(INFORMATION)
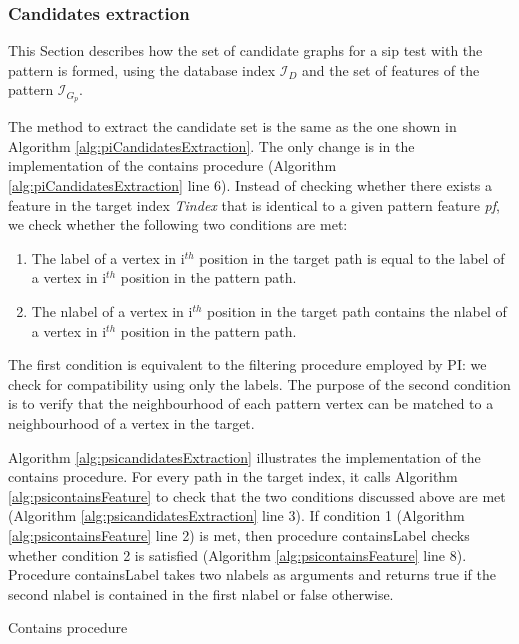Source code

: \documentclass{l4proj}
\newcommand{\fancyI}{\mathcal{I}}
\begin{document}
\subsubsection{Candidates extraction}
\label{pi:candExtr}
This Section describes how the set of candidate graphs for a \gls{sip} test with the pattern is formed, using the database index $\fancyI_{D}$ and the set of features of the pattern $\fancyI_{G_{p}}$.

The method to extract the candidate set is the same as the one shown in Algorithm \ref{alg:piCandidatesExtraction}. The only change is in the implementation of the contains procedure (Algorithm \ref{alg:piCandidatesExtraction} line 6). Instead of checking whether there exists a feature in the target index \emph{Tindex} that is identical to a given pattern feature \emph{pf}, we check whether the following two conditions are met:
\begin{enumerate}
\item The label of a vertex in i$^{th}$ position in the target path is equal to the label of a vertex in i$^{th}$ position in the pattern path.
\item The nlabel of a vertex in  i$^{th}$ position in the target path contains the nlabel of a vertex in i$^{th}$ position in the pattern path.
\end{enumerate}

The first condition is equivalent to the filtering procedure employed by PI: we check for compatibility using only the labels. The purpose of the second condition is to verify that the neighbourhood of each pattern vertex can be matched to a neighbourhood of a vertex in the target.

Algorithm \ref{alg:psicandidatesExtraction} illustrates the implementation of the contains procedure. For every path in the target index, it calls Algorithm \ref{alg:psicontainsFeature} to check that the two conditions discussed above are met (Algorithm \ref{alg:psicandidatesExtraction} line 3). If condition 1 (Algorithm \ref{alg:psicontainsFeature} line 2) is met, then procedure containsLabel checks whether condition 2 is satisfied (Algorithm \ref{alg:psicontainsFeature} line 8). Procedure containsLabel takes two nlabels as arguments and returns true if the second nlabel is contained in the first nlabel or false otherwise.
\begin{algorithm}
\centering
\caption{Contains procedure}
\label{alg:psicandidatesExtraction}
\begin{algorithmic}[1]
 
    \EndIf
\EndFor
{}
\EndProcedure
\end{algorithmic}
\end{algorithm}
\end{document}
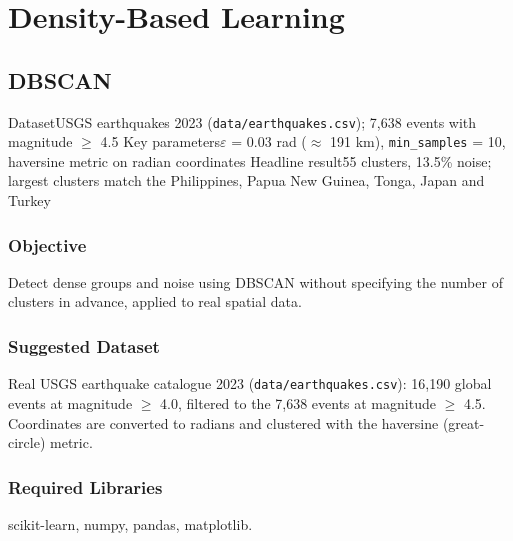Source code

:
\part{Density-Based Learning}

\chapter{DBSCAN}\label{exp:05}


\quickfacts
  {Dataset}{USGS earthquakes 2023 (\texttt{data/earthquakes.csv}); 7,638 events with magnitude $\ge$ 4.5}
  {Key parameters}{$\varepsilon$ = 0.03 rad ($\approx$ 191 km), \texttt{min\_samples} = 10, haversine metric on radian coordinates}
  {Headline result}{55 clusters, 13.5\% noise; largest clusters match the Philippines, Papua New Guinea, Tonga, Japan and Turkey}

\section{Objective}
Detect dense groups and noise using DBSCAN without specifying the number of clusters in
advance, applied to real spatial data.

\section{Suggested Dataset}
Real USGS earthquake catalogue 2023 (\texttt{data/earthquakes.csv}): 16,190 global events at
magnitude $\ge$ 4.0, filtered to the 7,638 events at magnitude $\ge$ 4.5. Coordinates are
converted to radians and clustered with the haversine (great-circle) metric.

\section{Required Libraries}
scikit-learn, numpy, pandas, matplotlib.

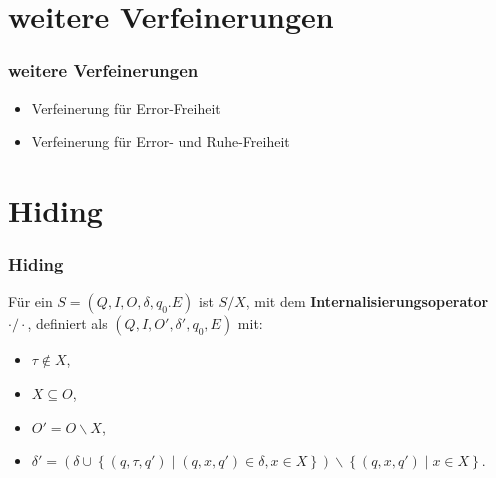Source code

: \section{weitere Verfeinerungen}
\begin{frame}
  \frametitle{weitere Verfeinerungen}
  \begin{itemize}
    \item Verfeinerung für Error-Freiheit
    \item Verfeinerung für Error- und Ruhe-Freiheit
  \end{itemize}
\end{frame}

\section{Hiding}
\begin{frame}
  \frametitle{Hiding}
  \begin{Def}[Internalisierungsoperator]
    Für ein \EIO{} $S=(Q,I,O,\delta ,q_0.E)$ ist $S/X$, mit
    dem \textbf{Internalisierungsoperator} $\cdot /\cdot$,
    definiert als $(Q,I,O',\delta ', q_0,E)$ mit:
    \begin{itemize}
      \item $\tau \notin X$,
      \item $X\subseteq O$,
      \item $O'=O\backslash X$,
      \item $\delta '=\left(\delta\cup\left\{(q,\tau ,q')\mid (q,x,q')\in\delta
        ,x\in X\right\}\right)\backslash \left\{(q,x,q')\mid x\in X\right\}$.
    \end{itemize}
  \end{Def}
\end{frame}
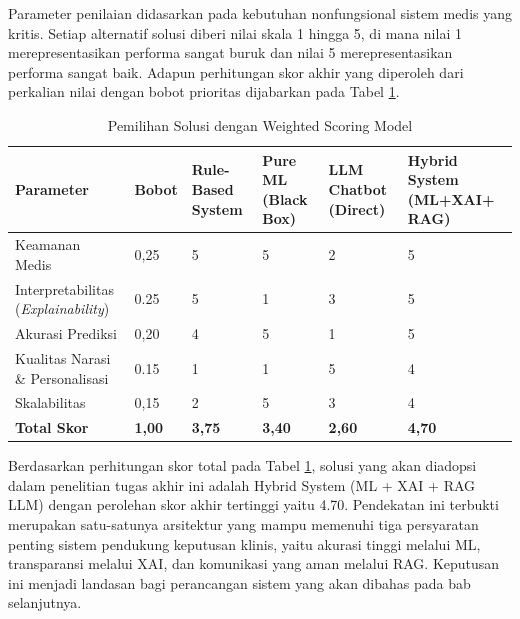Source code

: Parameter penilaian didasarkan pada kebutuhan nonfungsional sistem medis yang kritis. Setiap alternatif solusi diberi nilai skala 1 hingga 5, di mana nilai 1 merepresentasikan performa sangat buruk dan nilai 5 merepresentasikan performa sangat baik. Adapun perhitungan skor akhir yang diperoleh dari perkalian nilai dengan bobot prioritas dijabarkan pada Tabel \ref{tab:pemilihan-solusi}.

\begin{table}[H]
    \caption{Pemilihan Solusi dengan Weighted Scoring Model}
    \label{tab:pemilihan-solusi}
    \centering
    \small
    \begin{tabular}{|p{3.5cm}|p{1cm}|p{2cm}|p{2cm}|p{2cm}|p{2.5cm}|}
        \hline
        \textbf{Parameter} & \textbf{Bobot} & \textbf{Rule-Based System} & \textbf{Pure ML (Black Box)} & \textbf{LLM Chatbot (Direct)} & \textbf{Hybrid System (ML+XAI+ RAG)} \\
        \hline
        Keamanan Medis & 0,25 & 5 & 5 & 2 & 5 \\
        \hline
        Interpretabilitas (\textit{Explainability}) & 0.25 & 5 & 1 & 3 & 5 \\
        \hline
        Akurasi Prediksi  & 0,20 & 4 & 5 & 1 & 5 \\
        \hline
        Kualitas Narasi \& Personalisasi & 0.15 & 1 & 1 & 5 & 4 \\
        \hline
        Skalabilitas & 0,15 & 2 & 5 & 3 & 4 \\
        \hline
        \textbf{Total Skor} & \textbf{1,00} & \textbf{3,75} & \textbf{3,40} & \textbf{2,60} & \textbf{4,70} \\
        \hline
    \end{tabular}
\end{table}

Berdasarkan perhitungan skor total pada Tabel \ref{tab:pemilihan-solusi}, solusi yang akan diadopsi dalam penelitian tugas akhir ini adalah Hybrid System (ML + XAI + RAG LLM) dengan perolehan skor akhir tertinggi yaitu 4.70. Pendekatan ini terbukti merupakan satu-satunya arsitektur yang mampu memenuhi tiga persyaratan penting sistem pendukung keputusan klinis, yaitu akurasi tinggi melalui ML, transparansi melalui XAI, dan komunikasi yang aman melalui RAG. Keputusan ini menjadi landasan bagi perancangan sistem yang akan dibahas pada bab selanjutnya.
(End INFORMATION)
(INFORMATION)
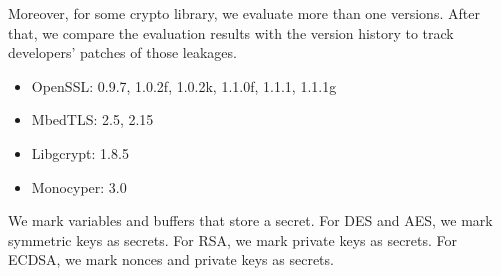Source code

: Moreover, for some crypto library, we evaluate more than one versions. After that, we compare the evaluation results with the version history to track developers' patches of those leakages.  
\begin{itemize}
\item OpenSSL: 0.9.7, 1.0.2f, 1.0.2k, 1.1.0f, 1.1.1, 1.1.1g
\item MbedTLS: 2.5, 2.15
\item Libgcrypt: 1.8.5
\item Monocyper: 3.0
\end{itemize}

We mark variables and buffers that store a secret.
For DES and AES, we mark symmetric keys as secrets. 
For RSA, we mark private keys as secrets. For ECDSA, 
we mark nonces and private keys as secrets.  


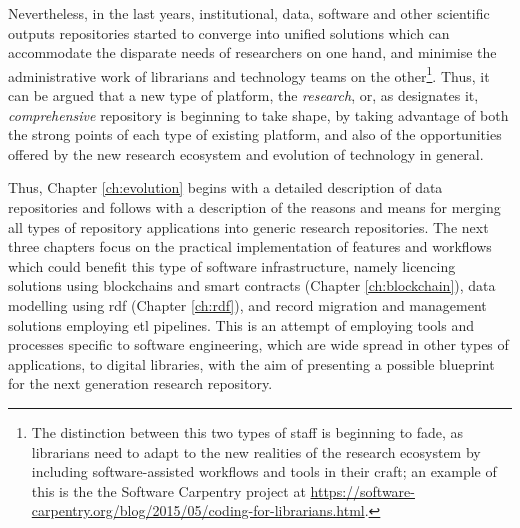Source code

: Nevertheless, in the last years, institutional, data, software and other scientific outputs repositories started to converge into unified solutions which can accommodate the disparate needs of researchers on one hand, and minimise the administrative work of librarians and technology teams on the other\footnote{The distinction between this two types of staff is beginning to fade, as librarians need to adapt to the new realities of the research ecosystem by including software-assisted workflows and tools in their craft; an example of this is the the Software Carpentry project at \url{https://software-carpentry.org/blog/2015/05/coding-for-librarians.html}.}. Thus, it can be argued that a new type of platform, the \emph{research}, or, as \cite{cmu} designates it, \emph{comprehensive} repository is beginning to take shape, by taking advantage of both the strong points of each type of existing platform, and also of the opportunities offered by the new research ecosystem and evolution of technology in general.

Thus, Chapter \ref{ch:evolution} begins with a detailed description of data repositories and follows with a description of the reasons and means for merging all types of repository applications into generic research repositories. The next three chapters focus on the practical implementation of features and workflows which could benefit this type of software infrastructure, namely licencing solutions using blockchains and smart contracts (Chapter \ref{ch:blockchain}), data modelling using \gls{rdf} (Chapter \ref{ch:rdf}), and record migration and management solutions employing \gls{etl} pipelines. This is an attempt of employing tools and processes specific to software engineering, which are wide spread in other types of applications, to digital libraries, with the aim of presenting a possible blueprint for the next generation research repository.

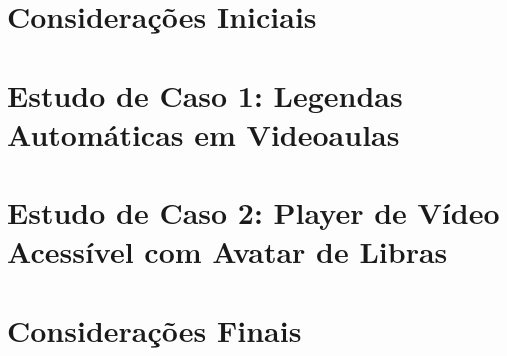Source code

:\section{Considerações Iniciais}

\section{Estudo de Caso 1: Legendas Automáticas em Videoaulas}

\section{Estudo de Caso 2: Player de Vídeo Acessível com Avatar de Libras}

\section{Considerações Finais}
(End INFORMATION)
(INFORMATION)
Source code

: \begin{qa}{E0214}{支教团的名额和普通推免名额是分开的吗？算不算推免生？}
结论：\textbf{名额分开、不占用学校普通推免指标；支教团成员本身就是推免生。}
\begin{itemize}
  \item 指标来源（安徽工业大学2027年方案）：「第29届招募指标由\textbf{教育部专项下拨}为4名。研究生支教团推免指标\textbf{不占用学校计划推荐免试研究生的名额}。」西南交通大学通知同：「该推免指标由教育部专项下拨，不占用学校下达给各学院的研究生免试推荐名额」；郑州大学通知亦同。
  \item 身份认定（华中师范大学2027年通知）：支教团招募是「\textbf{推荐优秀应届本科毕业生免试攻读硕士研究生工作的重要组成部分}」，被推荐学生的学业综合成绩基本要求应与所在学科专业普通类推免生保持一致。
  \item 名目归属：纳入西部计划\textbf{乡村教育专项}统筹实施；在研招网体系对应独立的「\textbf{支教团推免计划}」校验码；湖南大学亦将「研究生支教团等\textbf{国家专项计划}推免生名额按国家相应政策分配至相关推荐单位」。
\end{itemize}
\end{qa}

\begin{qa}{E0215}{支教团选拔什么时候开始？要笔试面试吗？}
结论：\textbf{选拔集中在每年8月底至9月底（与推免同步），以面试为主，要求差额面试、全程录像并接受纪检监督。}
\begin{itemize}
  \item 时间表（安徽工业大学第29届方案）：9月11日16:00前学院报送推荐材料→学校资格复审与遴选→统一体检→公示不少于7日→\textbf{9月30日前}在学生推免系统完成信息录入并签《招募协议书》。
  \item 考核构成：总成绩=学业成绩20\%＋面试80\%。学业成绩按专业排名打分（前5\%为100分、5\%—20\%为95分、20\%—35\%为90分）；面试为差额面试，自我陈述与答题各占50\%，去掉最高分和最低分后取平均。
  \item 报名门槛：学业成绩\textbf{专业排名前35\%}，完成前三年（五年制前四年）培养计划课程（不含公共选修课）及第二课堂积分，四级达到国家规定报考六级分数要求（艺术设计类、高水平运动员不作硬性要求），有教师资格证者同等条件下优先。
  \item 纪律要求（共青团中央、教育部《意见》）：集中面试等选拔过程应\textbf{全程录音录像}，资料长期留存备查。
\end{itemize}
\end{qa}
(End INFORMATION)
= WHAT TO WORK ON =
Please return every line of the records above that contains the word "Freiheit".

= TASK ANSWER =
    \item Verfeinerung für Error-Freiheit
    \item Verfeinerung für Error- und Ruhe-Freiheit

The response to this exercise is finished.